Sono convinto che questa emergenza poteva essere gestita con maggiore equilibrio, com’è avvenuto in altri paesi come la Germania, dove le imprese non soltanto hanno continuato a lavorare, ma hanno addirittura chiesto la riapertura di alcuni fornitori italiani. In Italia, invece, è prevalsa la tendenza a seguire la strada più facile, quella della chiusura indiscriminata. Non so in quanto tempo riusciremo a recuperare i danni provocati dal calo della produzione dovuto a queste decisioni, ma posso assicurare che l’interesse alla tutela della salute dei propri collaboratori è maggiore per l’imprenditore di quanto non sia per i nostri politici. I collaboratori sono il patrimonio fondamentale per l’imprenditore. Non a caso in oltre quarant’anni di attività non siamo mai ricorsi a neanche un’ora di cassa integrazione. E combattiamo ciascun giorno perché non vorrei cominciare adesso.
Quali sono le strategie per i prossimi mesi? Stiamo studiando nuovi modelli di macchine, che progettiamo e costruiamo a Budrio e abbiamo avviato collaborazioni con alcune università.
Sappiamo che potranno arrivare mesi difficili, ma non possiamo smarrire la rotta proprio ora. Inoltre, è ormai chiaro che, quando il governo italiano o l’Unione europea dichiarano di mettere a disposizione liquidità, in realtà si tratta di prestiti. Ma questi potranno essere restituiti soltanto se le imprese continueranno a lavorare e a incassare i propri crediti. Alcuni settori, come per esempio quelli del turismo o della ristorazione, difficilmente riusciranno a recuperare le perdite economiche. Altri, invece, come quello agroalimentare, hanno incrementato il business. Mio padre ci diceva sempre che occorrevano almeno cento anni per inventare un proverbio. Nelle aziende agricole della mia infanzia ricorreva spesso questo: “Il male delle pecore è il bene del cane”, ovvero: quando la pecora muore, il cane mangia meglio del solito. Sta a noi cogliere quanto sta accadendo come un’opportunità, ma occorre procedere dall’equilibrio.

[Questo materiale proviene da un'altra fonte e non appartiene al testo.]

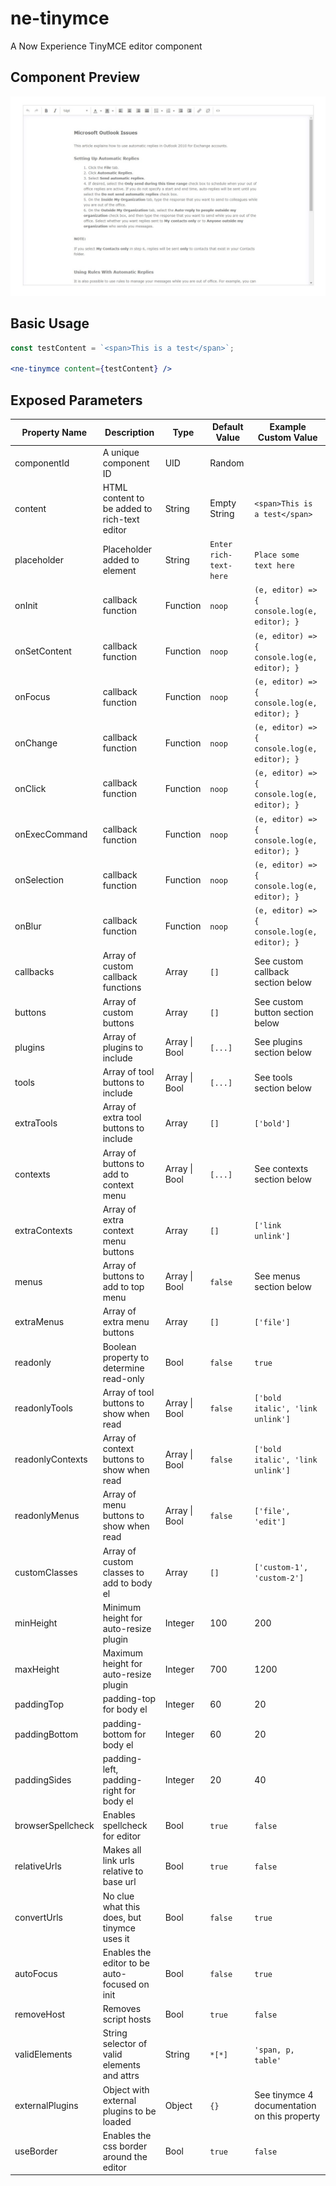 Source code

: # ne-tinymce
A Now Experience TinyMCE editor component

## Component Preview

![preview](.\demo-preview\preview.jpg)



## Basic Usage

```jsx
const testContent = `<span>This is a test</span>`;

<ne-tinymce content={testContent} />
```



## Exposed Parameters

| Property Name     | Description                                   | Type          | Default Value          | Example Custom Value                         |
| ----------------- | --------------------------------------------- | ------------- | ---------------------- | -------------------------------------------- |
| componentId       | A unique component ID                         | UID           | Random                 |                                              |
| content           | HTML content to be added to rich-text editor  | String        | Empty String           | `<span>This is a test</span>`                |
| placeholder       | Placeholder added to element                  | String        | `Enter rich-text-here` | `Place some text here`                       |
| onInit            | callback function                             | Function      | `noop`                 | `(e, editor) => { console.log(e, editor); }` |
| onSetContent      | callback function                             | Function      | `noop`                 | `(e, editor) => { console.log(e, editor); }` |
| onFocus           | callback function                             | Function      | `noop`                 | `(e, editor) => { console.log(e, editor); }` |
| onChange          | callback function                             | Function      | `noop`                 | `(e, editor) => { console.log(e, editor); }` |
| onClick           | callback function                             | Function      | `noop`                 | `(e, editor) => { console.log(e, editor); }` |
| onExecCommand     | callback function                             | Function      | `noop`                 | `(e, editor) => { console.log(e, editor); }` |
| onSelection       | callback function                             | Function      | `noop`                 | `(e, editor) => { console.log(e, editor); }` |
| onBlur            | callback function                             | Function      | `noop`                 | `(e, editor) => { console.log(e, editor); }` |
| callbacks         | Array of custom callback functions            | Array         | `[]`                   | See custom callback section below            |
| buttons           | Array of custom buttons                       | Array         | `[]`                   | See custom button section below              |
| plugins           | Array of plugins to include                   | Array \| Bool | `[...]`                | See plugins section below                    |
| tools             | Array of tool buttons to include              | Array \| Bool | `[...]`                | See tools section below                      |
| extraTools        | Array of extra tool buttons to include        | Array         | `[]`                   | `['bold']`                                   |
| contexts          | Array of buttons to add to context menu       | Array \| Bool | `[...]`                | See contexts section below                   |
| extraContexts     | Array of extra context menu buttons           | Array         | `[]`                   | `['link unlink']`                            |
| menus             | Array of buttons to add to top menu           | Array \| Bool | `false`                | See menus section below                      |
| extraMenus        | Array of extra menu buttons                   | Array         | `[]`                   | `['file']`                                   |
| readonly          | Boolean property to determine read-only       | Bool          | `false`                | `true`                                       |
| readonlyTools     | Array of tool buttons to show when read       | Array \| Bool | `false`                | `['bold italic', 'link unlink']`             |
| readonlyContexts  | Array of context buttons to show when read    | Array \| Bool | `false`                | `['bold italic', 'link unlink']`             |
| readonlyMenus     | Array of menu buttons to show when read       | Array \| Bool | `false`                | `['file', 'edit']`                           |
| customClasses     | Array of custom classes to add to body el     | Array         | `[]`                   | `['custom-1', 'custom-2']`                   |
| minHeight         | Minimum height for auto-resize plugin         | Integer       | 100                    | 200                                          |
| maxHeight         | Maximum height for auto-resize plugin         | Integer       | 700                    | 1200                                         |
| paddingTop        | padding-top for body el                       | Integer       | 60                     | 20                                           |
| paddingBottom     | padding-bottom for body el                    | Integer       | 60                     | 20                                           |
| paddingSides      | padding-left, padding-right for body el       | Integer       | 20                     | 40                                           |
| browserSpellcheck | Enables spellcheck for editor                 | Bool          | `true`                 | `false`                                      |
| relativeUrls      | Makes all link urls relative to base url      | Bool          | `true`                 | `false`                                      |
| convertUrls       | No clue what this does, but tinymce uses it   | Bool          | `false`                | `true`                                       |
| autoFocus         | Enables the editor to be auto-focused on init | Bool          | `false`                | `true`                                       |
| removeHost        | Removes script hosts                          | Bool          | `true`                 | `false`                                      |
| validElements     | String selector of valid elements and attrs   | String        | `*[*]`                 | `'span, p, table'`                           |
| externalPlugins   | Object with external plugins to be loaded     | Object        | `{}`                   | See tinymce 4 documentation on this property |
| useBorder         | Enables the css border around the editor      | Bool          | `true`                 | `false`                                      |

Cosa resta nella memoria dei giorni più intensi della diffusione del coronavirus? In una trasmissione televisiva è stata ripresa la scena di alcuni elicotteri e droni che segnalavano un subacqueo intento nella pesca, a circa duecento metri dalla riva, vicino a casa, poi scortato in caserma da due poliziotti. Mi è sembrato un modo davvero eccessivo di far rispettare la legge e ho pensato a quando, qualche anno fa, abbiamo consegnato alle forze dell’ordine i filmati, con riconoscimento facciale, di due delinquenti intenti nella commissione di un furto a pochi metri dai nostri uffici, poi ripetuto più volte nei pressi di altre aziende dell’area. I danni alla vettura del nostro collaboratore ammontavano a oltre 7.000 euro, a fronte dei 1.500 che percepisce dallo stipendio netto mensile. Non abbiamo saputo più nulla dei malfattori. Non sono queste la legge e la giustizia del paese in cui sogno di vivere.